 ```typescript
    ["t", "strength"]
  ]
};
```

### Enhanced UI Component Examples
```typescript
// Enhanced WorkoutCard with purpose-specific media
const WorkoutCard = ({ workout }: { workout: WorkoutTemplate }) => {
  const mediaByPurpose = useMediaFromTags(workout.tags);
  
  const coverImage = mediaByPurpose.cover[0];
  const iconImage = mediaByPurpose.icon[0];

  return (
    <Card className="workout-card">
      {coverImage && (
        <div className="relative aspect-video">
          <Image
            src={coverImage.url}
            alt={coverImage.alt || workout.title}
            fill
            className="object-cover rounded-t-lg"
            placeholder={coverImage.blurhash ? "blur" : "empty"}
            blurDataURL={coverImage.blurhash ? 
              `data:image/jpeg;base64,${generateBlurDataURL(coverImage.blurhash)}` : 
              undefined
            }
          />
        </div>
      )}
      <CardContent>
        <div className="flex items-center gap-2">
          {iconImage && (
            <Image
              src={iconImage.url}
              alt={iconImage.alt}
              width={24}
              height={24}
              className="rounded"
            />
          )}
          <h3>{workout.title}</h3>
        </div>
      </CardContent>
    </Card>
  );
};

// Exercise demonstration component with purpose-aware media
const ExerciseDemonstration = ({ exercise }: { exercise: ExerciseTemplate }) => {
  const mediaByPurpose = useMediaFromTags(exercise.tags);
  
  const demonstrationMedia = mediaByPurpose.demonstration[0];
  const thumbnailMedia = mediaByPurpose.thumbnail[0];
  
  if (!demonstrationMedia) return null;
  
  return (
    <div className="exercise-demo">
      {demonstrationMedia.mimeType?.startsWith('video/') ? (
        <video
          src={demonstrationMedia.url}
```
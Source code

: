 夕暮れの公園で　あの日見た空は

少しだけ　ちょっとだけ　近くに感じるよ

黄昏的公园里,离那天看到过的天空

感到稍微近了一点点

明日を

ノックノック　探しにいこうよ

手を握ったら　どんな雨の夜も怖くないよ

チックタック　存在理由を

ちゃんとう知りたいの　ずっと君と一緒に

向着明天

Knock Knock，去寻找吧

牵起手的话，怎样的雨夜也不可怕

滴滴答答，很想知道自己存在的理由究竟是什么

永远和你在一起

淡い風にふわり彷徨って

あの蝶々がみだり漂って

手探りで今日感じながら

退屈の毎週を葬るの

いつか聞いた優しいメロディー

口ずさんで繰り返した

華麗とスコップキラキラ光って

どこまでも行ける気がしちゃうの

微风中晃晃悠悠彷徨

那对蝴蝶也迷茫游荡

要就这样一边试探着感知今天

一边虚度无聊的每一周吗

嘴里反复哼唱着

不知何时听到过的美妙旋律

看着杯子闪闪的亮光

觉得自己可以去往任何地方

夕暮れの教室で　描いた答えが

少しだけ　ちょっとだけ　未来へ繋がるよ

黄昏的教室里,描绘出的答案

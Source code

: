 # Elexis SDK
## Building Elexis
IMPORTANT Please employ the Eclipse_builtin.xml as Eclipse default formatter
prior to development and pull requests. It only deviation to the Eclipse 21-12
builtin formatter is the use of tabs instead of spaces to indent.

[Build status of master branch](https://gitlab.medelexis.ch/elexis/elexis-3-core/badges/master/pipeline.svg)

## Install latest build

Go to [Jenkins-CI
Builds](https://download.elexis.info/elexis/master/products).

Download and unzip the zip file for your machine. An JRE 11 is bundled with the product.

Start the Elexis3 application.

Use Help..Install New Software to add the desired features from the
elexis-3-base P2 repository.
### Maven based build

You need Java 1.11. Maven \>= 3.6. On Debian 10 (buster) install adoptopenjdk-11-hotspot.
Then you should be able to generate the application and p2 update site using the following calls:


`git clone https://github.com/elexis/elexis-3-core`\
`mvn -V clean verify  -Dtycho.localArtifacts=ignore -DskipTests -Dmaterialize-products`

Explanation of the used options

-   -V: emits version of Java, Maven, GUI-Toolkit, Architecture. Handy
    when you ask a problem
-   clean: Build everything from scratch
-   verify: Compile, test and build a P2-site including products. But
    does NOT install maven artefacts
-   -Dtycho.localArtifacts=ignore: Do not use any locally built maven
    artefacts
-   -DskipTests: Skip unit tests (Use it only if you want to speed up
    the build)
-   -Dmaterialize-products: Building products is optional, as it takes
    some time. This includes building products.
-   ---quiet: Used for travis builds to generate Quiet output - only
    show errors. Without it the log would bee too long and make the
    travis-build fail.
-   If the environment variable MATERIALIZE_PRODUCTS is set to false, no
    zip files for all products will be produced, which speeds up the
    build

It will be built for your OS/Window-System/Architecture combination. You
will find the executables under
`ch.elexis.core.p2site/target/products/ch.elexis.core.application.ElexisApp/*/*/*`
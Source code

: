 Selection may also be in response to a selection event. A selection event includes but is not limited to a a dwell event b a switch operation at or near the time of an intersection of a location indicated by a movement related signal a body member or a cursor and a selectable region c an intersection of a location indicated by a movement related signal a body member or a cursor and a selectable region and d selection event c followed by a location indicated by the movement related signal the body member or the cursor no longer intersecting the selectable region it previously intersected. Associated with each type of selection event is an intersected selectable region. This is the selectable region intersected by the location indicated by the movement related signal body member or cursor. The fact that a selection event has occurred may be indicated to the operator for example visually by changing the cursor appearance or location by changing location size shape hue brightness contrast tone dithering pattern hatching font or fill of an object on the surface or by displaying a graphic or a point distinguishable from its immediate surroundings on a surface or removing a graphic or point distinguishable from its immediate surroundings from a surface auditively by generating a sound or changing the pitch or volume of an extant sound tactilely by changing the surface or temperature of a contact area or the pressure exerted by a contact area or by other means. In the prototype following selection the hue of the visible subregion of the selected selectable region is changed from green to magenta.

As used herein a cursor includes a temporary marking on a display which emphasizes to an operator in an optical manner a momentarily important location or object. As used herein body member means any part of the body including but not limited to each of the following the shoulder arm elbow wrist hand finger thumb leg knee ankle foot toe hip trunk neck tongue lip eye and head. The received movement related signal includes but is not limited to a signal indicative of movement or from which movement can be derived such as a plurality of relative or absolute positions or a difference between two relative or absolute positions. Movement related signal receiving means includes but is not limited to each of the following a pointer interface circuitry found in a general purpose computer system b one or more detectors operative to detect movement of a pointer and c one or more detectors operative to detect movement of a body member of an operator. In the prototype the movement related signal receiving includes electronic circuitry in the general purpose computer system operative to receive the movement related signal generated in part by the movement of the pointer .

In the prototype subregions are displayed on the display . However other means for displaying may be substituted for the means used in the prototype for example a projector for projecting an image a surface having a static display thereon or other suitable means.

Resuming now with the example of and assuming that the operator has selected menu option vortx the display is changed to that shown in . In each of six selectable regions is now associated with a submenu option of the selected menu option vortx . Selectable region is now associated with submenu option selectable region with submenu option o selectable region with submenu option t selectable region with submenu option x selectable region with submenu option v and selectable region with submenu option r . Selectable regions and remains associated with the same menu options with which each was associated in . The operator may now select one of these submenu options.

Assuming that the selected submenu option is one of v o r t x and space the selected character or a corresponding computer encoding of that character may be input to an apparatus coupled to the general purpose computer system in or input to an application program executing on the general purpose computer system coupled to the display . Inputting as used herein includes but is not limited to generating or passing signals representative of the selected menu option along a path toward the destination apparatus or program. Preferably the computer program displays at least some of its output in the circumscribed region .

#### [EXERCISE DIRECTIONS]
Each line of the material is to be copied exactly.

#### [SOLUTION]
 ```typescript
    ["t", "strength"]
  ]
};
```

### Enhanced UI Component Examples
```typescript
// Enhanced WorkoutCard with purpose-specific media
const WorkoutCard = ({ workout }: { workout: WorkoutTemplate }) => {
  const mediaByPurpose = useMediaFromTags(workout.tags);
  
  const coverImage = mediaByPurpose.cover[0];
  const iconImage = mediaByPurpose.icon[0];

  return (
    <Card className="workout-card">
      {coverImage && (
        <div className="relative aspect-video">
          <Image
            src={coverImage.url}
            alt={coverImage.alt || workout.title}
            fill
            className="object-cover rounded-t-lg"
            placeholder={coverImage.blurhash ? "blur" : "empty"}
            blurDataURL={coverImage.blurhash ? 
              `data:image/jpeg;base64,${generateBlurDataURL(coverImage.blurhash)}` : 
              undefined
            }
          />
        </div>
      )}
      <CardContent>
        <div className="flex items-center gap-2">
          {iconImage && (
            <Image
              src={iconImage.url}
              alt={iconImage.alt}
              width={24}
              height={24}
              className="rounded"
            />
          )}
          <h3>{workout.title}</h3>
        </div>
      </CardContent>
    </Card>
  );
};

// Exercise demonstration component with purpose-aware media
const ExerciseDemonstration = ({ exercise }: { exercise: ExerciseTemplate }) => {
  const mediaByPurpose = useMediaFromTags(exercise.tags);
  
  const demonstrationMedia = mediaByPurpose.demonstration[0];
  const thumbnailMedia = mediaByPurpose.thumbnail[0];
  
  if (!demonstrationMedia) return null;
  
  return (
    <div className="exercise-demo">
      {demonstrationMedia.mimeType?.startsWith('video/') ? (
        <video
          src={demonstrationMedia.url}
```
Source code

: 夕暮れの公園で　あの日見た空は

少しだけ　ちょっとだけ　近くに感じるよ

黄昏的公园里,离那天看到过的天空

感到稍微近了一点点

明日を

ノックノック　探しにいこうよ

手を握ったら　どんな雨の夜も怖くないよ

チックタック　存在理由を

ちゃんとう知りたいの　ずっと君と一緒に

向着明天

Knock Knock，去寻找吧

牵起手的话，怎样的雨夜也不可怕

滴滴答答，很想知道自己存在的理由究竟是什么

永远和你在一起

淡い風にふわり彷徨って

あの蝶々がみだり漂って

手探りで今日感じながら

退屈の毎週を葬るの

いつか聞いた優しいメロディー

口ずさんで繰り返した

華麗とスコップキラキラ光って

どこまでも行ける気がしちゃうの

微风中晃晃悠悠彷徨

那对蝴蝶也迷茫游荡

要就这样一边试探着感知今天

一边虚度无聊的每一周吗

嘴里反复哼唱着

不知何时听到过的美妙旋律

看着杯子闪闪的亮光

觉得自己可以去往任何地方

夕暮れの教室で　描いた答えが

少しだけ　ちょっとだけ　未来へ繋がるよ

黄昏的教室里,描绘出的答案

Source code

: # Elexis SDK
## Building Elexis
IMPORTANT Please employ the Eclipse_builtin.xml as Eclipse default formatter
prior to development and pull requests. It only deviation to the Eclipse 21-12
builtin formatter is the use of tabs instead of spaces to indent.

[Build status of master branch](https://gitlab.medelexis.ch/elexis/elexis-3-core/badges/master/pipeline.svg)

## Install latest build

Go to [Jenkins-CI
Builds](https://download.elexis.info/elexis/master/products).

Download and unzip the zip file for your machine. An JRE 11 is bundled with the product.

Start the Elexis3 application.

Use Help..Install New Software to add the desired features from the
elexis-3-base P2 repository.
### Maven based build

You need Java 1.11. Maven \>= 3.6. On Debian 10 (buster) install adoptopenjdk-11-hotspot.
Then you should be able to generate the application and p2 update site using the following calls:


`git clone https://github.com/elexis/elexis-3-core`\
`mvn -V clean verify  -Dtycho.localArtifacts=ignore -DskipTests -Dmaterialize-products`

Explanation of the used options

-   -V: emits version of Java, Maven, GUI-Toolkit, Architecture. Handy
    when you ask a problem
-   clean: Build everything from scratch
-   verify: Compile, test and build a P2-site including products. But
    does NOT install maven artefacts
-   -Dtycho.localArtifacts=ignore: Do not use any locally built maven
    artefacts
-   -DskipTests: Skip unit tests (Use it only if you want to speed up
    the build)
-   -Dmaterialize-products: Building products is optional, as it takes
    some time. This includes building products.
-   ---quiet: Used for travis builds to generate Quiet output - only
    show errors. Without it the log would bee too long and make the
    travis-build fail.
-   If the environment variable MATERIALIZE_PRODUCTS is set to false, no
    zip files for all products will be produced, which speeds up the
    build

It will be built for your OS/Window-System/Architecture combination. You
will find the executables under
`ch.elexis.core.p2site/target/products/ch.elexis.core.application.ElexisApp/*/*/*`
Source code

: Selection may also be in response to a selection event. A selection event includes but is not limited to a a dwell event b a switch operation at or near the time of an intersection of a location indicated by a movement related signal a body member or a cursor and a selectable region c an intersection of a location indicated by a movement related signal a body member or a cursor and a selectable region and d selection event c followed by a location indicated by the movement related signal the body member or the cursor no longer intersecting the selectable region it previously intersected. Associated with each type of selection event is an intersected selectable region. This is the selectable region intersected by the location indicated by the movement related signal body member or cursor. The fact that a selection event has occurred may be indicated to the operator for example visually by changing the cursor appearance or location by changing location size shape hue brightness contrast tone dithering pattern hatching font or fill of an object on the surface or by displaying a graphic or a point distinguishable from its immediate surroundings on a surface or removing a graphic or point distinguishable from its immediate surroundings from a surface auditively by generating a sound or changing the pitch or volume of an extant sound tactilely by changing the surface or temperature of a contact area or the pressure exerted by a contact area or by other means. In the prototype following selection the hue of the visible subregion of the selected selectable region is changed from green to magenta.

As used herein a cursor includes a temporary marking on a display which emphasizes to an operator in an optical manner a momentarily important location or object. As used herein body member means any part of the body including but not limited to each of the following the shoulder arm elbow wrist hand finger thumb leg knee ankle foot toe hip trunk neck tongue lip eye and head. The received movement related signal includes but is not limited to a signal indicative of movement or from which movement can be derived such as a plurality of relative or absolute positions or a difference between two relative or absolute positions. Movement related signal receiving means includes but is not limited to each of the following a pointer interface circuitry found in a general purpose computer system b one or more detectors operative to detect movement of a pointer and c one or more detectors operative to detect movement of a body member of an operator. In the prototype the movement related signal receiving includes electronic circuitry in the general purpose computer system operative to receive the movement related signal generated in part by the movement of the pointer .

In the prototype subregions are displayed on the display . However other means for displaying may be substituted for the means used in the prototype for example a projector for projecting an image a surface having a static display thereon or other suitable means.

Resuming now with the example of and assuming that the operator has selected menu option vortx the display is changed to that shown in . In each of six selectable regions is now associated with a submenu option of the selected menu option vortx . Selectable region is now associated with submenu option selectable region with submenu option o selectable region with submenu option t selectable region with submenu option x selectable region with submenu option v and selectable region with submenu option r . Selectable regions and remains associated with the same menu options with which each was associated in . The operator may now select one of these submenu options.

Assuming that the selected submenu option is one of v o r t x and space the selected character or a corresponding computer encoding of that character may be input to an apparatus coupled to the general purpose computer system in or input to an application program executing on the general purpose computer system coupled to the display . Inputting as used herein includes but is not limited to generating or passing signals representative of the selected menu option along a path toward the destination apparatus or program. Preferably the computer program displays at least some of its output in the circumscribed region .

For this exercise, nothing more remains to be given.